EXERCISE DIRECTIONS
Scan the records below for the line containing "For some more" and the line containing "But in many". Copy both, plus every line between, exactly.

PROVIDED MATERIAL
• • •

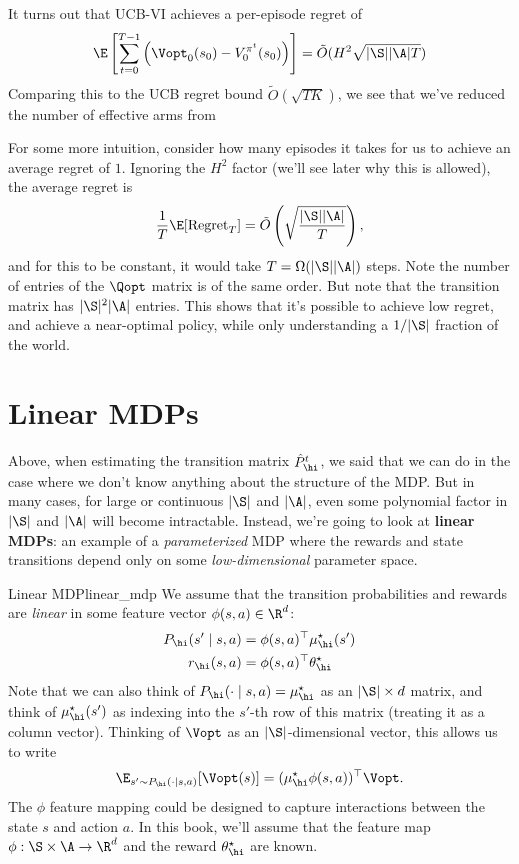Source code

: \documentclass[\main/main]{subfiles}
\begin{document}
It turns out that UCB-VI achieves a per-episode regret of
\[
    \E \left[ \sum_{t=0}^{T-1} \left(\Vopt_0(s_0) - V^{\pi^t}_0(s_0) \right) \right] = \tilde{O}(H^2 \sqrt{|\S| |\A| T})
\]
Comparing this to the UCB regret bound $\tilde{O}(\sqrt{T K})$,
we see that we've reduced the number of effective arms from 

For some more intuition, consider how many episodes it takes for us to achieve an average regret of $1$. Ignoring the $H^2$ factor (we'll see later why this is allowed), the average regret is
\[
    \frac{1}{T} \E[\text{Regret}_T] = \tilde{O}\left(\sqrt{\frac{|\S||\A|}{T}}\right),
\]
and for this to be constant, it would take $T = \Omega(|\S||\A|)$ steps.
Note the number of entries of the $\Qopt$ matrix is of the same order.
But note that the transition matrix has $|\S|^2 |\A|$ entries.
This shows that it's possible to achieve low regret, and achieve a near-optimal policy, while only understanding a $1/|\S|$ fraction of the world.


\section{Linear MDPs}

Above, when estimating the transition matrix $\hat P^t_\hi$, we said that we can do in the case where we don't know anything about the structure of the MDP.
But in many cases, for large or continuous $|\S|$ and $|\A|$, even some polynomial factor in $|\S|$ and $|\A|$ will become intractable.
Instead, we're going to look at \textbf{linear MDPs}: an example of a \emph{parameterized} MDP where the rewards and state transitions depend only on some \emph{low-dimensional} parameter space.

\begin{definition}{Linear MDP}{linear_mdp}
    We assume that the transition probabilities and rewards are \emph{linear} in some feature vector $\phi(s, a) \in \R^d$:
    \begin{align*}
        P_\hi(s' \mid s, a) &= \phi(s, a)^\top \mu^\star_\hi(s') \\
        r_\hi(s, a) &= \phi(s, a)^\top \theta_\hi^\star
    \end{align*}
    Note that we can also think of $P_\hi(\cdot \mid s, a) = \mu_\hi^\star$ as an $|\S| \times d$ matrix, and think of $\mu^\star_\hi(s')$ as indexing into the $s'$-th row of this matrix (treating it as a column vector). Thinking of $\Vopt$ as an $|\S|$-dimensional vector, this allows us to write \[ \E_{s' \sim P_\hi(\cdot \mid s, a)}[\Vopt(s)] = (\mu^\star_\hi \phi(s, a))^\top \Vopt. \]
    The $\phi$ feature mapping could be designed to capture interactions between the state $s$ and action $a$.
    In this book, we'll assume that the feature map $\phi : \S \times \A \to \R^d$ and the reward $\theta_\hi^\star$ are known.
\end{definition}
\end{document}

• • •

SOLUTION
For some more intuition, consider how many episodes it takes for us to achieve an average regret of $1$. Ignoring the $H^2$ factor (we'll see later why this is allowed), the average regret is
\[
    \frac{1}{T} \E[\text{Regret}_T] = \tilde{O}\left(\sqrt{\frac{|\S||\A|}{T}}\right),
\]
and for this to be constant, it would take $T = \Omega(|\S||\A|)$ steps.
Note the number of entries of the $\Qopt$ matrix is of the same order.
But note that the transition matrix has $|\S|^2 |\A|$ entries.
This shows that it's possible to achieve low regret, and achieve a near-optimal policy, while only understanding a $1/|\S|$ fraction of the world.


\section{Linear MDPs}

Above, when estimating the transition matrix $\hat P^t_\hi$, we said that we can do in the case where we don't know anything about the structure of the MDP.
But in many cases, for large or continuous $|\S|$ and $|\A|$, even some polynomial factor in $|\S|$ and $|\A|$ will become intractable.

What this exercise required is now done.